About this Research Topic
The goal of this Research Topic is to determine a best set of practices for the field of Digital Health Neuroscience. Namely, to describe how past results from neuroscience have influenced current Digital Health interventions to distinguish between Digital Health Neuroscience and previously existing techniques (e.g., neurofeedback) or fields (for example, how Digital Health Neuroscience differs from e-Health neurology) and to present new research results with Neuroscience-based Digital health interventions. This Research Topic will address several questions, including, how Digital Health will impact a new generation of Neuroscientists and Neurologists,, how a unified brain theory would improve Digital Health, how far from that are we, as well as to discuss what the benefits and perils of generalized access to information and their effects in Do-It-Yourself Digital Health Neuroscience are.By gathering these perspectives and findings in this Topic , we aim to achieve a more complete perspective on the current state of Digital Health Neuroscience, its origins, as well as possible routes for the future.

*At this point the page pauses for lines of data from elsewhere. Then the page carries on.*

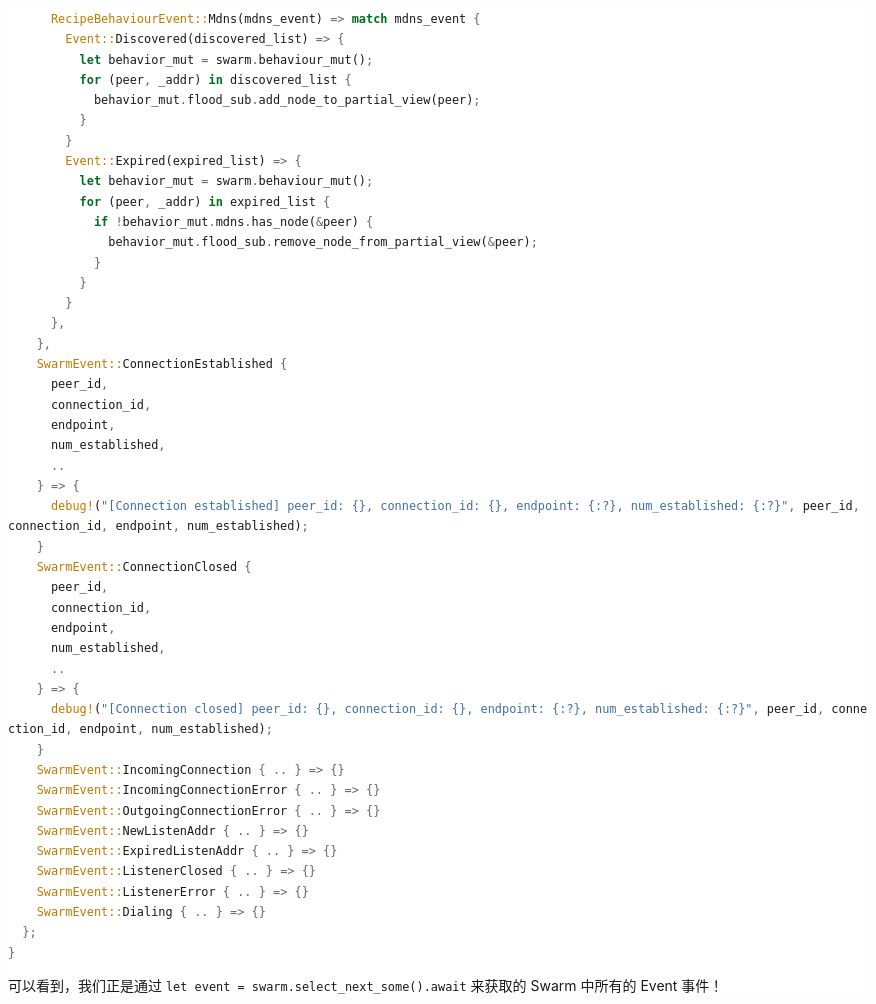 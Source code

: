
 ```rust
      RecipeBehaviourEvent::Mdns(mdns_event) => match mdns_event {
        Event::Discovered(discovered_list) => {
          let behavior_mut = swarm.behaviour_mut();
          for (peer, _addr) in discovered_list {
            behavior_mut.flood_sub.add_node_to_partial_view(peer);
          }
        }
        Event::Expired(expired_list) => {
          let behavior_mut = swarm.behaviour_mut();
          for (peer, _addr) in expired_list {
            if !behavior_mut.mdns.has_node(&peer) {
              behavior_mut.flood_sub.remove_node_from_partial_view(&peer);
            }
          }
        }
      },
    },
    SwarmEvent::ConnectionEstablished {
      peer_id,
      connection_id,
      endpoint,
      num_established,
      ..
    } => {
      debug!("[Connection established] peer_id: {}, connection_id: {}, endpoint: {:?}, num_established: {:?}", peer_id, connection_id, endpoint, num_established);
    }
    SwarmEvent::ConnectionClosed {
      peer_id,
      connection_id,
      endpoint,
      num_established,
      ..
    } => {
      debug!("[Connection closed] peer_id: {}, connection_id: {}, endpoint: {:?}, num_established: {:?}", peer_id, connection_id, endpoint, num_established);
    }
    SwarmEvent::IncomingConnection { .. } => {}
    SwarmEvent::IncomingConnectionError { .. } => {}
    SwarmEvent::OutgoingConnectionError { .. } => {}
    SwarmEvent::NewListenAddr { .. } => {}
    SwarmEvent::ExpiredListenAddr { .. } => {}
    SwarmEvent::ListenerClosed { .. } => {}
    SwarmEvent::ListenerError { .. } => {}
    SwarmEvent::Dialing { .. } => {}
  };
}
```

可以看到，我们正是通过 `let event = swarm.select_next_some().await` 来获取的 Swarm 中所有的 Event 事件！
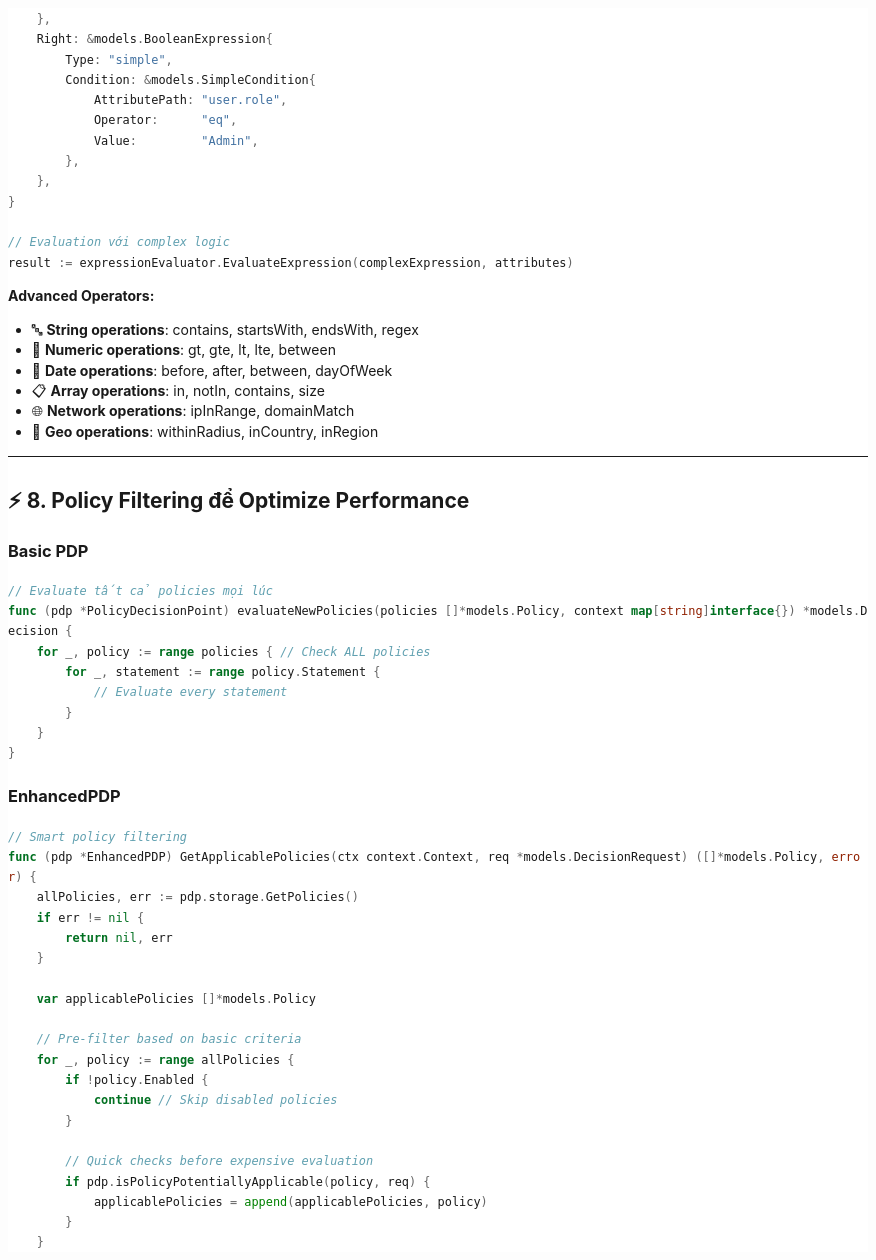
 ``` go
    },
    Right: &models.BooleanExpression{
        Type: "simple",
        Condition: &models.SimpleCondition{
            AttributePath: "user.role",
            Operator:      "eq",
            Value:         "Admin",
        },
    },
}

// Evaluation với complex logic
result := expressionEvaluator.EvaluateExpression(complexExpression, attributes)
```

**Advanced Operators:**
- 🔤 **String operations**: contains, startsWith, endsWith, regex
- 🔢 **Numeric operations**: gt, gte, lt, lte, between
- 📅 **Date operations**: before, after, between, dayOfWeek
- 📋 **Array operations**: in, notIn, contains, size
- 🌐 **Network operations**: ipInRange, domainMatch
- 📍 **Geo operations**: withinRadius, inCountry, inRegion

---

## ⚡ **8. Policy Filtering để Optimize Performance**

### **Basic PDP**
``` go
// Evaluate tất cả policies mọi lúc
func (pdp *PolicyDecisionPoint) evaluateNewPolicies(policies []*models.Policy, context map[string]interface{}) *models.Decision {
    for _, policy := range policies { // Check ALL policies
        for _, statement := range policy.Statement {
            // Evaluate every statement
        }
    }
}
```

### **EnhancedPDP**
``` go
// Smart policy filtering
func (pdp *EnhancedPDP) GetApplicablePolicies(ctx context.Context, req *models.DecisionRequest) ([]*models.Policy, error) {
    allPolicies, err := pdp.storage.GetPolicies()
    if err != nil {
        return nil, err
    }

    var applicablePolicies []*models.Policy
    
    // Pre-filter based on basic criteria
    for _, policy := range allPolicies {
        if !policy.Enabled {
            continue // Skip disabled policies
        }
        
        // Quick checks before expensive evaluation
        if pdp.isPolicyPotentiallyApplicable(policy, req) {
            applicablePolicies = append(applicablePolicies, policy)
        }
    }
```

As such, we welcome contributions that aim to gather new and important results,as well as multiple perspectives, from multiple viewpoints, on the field of Digital Health Neuroscience, that include, but are not limited to, themes that address:
- Contributions of neuroscience (molecular, theoretical, systems, cognitive, Brain-machine interfaces etc.) to Digital Health
- Distinction between Digital Health Neuroscience and other related fields
- Presentation of Digital Health Neuroscience based interventions
- How Digital Health will contribute to a new generation of Neuroscientists
- How/if a unified brain theory could improve Digital Health
Keywords: Digital Health, Neuroscience, Neuroengineering, Digital Therapeutics, Brain-Machine Interfaces, Molecular Neuroscience
Important Note: All contributions to this Research Topic must be within the scope of the section and journal to which they are submitted, as defined in their mission statements. Frontiers reserves the right to guide an out-of-scope manuscript to a more suitable section or journal at any stage of peer review.